++++ Material to process ++++

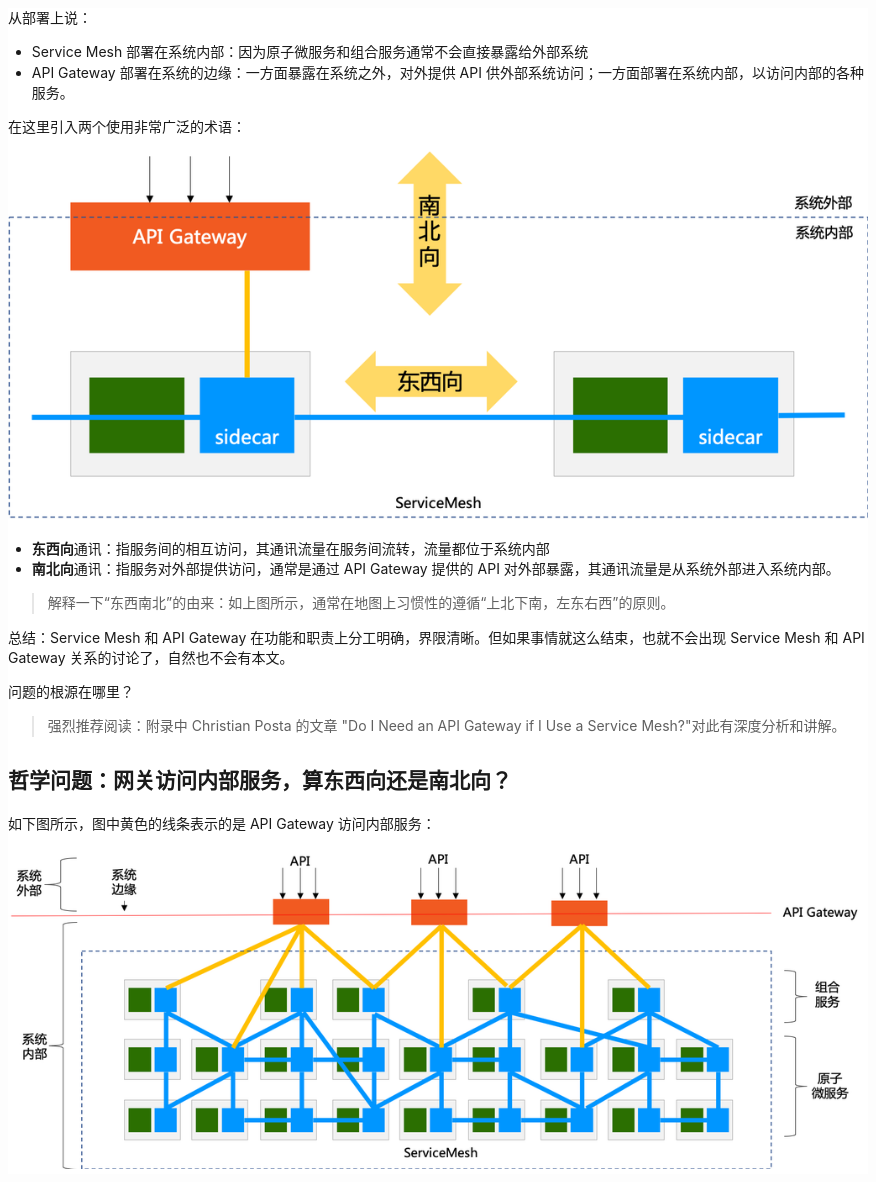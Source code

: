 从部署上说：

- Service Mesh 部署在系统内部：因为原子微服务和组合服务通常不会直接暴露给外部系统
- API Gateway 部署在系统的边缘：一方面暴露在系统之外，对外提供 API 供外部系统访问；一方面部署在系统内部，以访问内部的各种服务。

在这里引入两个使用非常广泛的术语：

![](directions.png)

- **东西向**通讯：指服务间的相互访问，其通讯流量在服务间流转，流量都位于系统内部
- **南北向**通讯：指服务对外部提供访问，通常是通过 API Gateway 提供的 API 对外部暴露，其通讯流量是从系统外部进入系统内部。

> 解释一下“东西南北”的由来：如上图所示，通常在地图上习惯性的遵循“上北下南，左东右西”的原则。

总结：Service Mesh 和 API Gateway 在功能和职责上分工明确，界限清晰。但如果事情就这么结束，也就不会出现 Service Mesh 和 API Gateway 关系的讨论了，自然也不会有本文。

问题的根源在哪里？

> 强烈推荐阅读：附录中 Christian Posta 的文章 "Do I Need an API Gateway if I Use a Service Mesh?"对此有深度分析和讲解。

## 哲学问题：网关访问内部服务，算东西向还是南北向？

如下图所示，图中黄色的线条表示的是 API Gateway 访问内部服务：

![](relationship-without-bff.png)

++++

_Aim of the exercise:_
The lines you need run from the one containing "在这里引入两个使用非常广泛的术语：" to the end of the listing. Output exactly those, both ends included.

_Written solution:_
在这里引入两个使用非常广泛的术语：

![](directions.png)

- **东西向**通讯：指服务间的相互访问，其通讯流量在服务间流转，流量都位于系统内部
- **南北向**通讯：指服务对外部提供访问，通常是通过 API Gateway 提供的 API 对外部暴露，其通讯流量是从系统外部进入系统内部。

> 解释一下“东西南北”的由来：如上图所示，通常在地图上习惯性的遵循“上北下南，左东右西”的原则。

总结：Service Mesh 和 API Gateway 在功能和职责上分工明确，界限清晰。但如果事情就这么结束，也就不会出现 Service Mesh 和 API Gateway 关系的讨论了，自然也不会有本文。

问题的根源在哪里？

> 强烈推荐阅读：附录中 Christian Posta 的文章 "Do I Need an API Gateway if I Use a Service Mesh?"对此有深度分析和讲解。

## 哲学问题：网关访问内部服务，算东西向还是南北向？

如下图所示，图中黄色的线条表示的是 API Gateway 访问内部服务：

![](relationship-without-bff.png)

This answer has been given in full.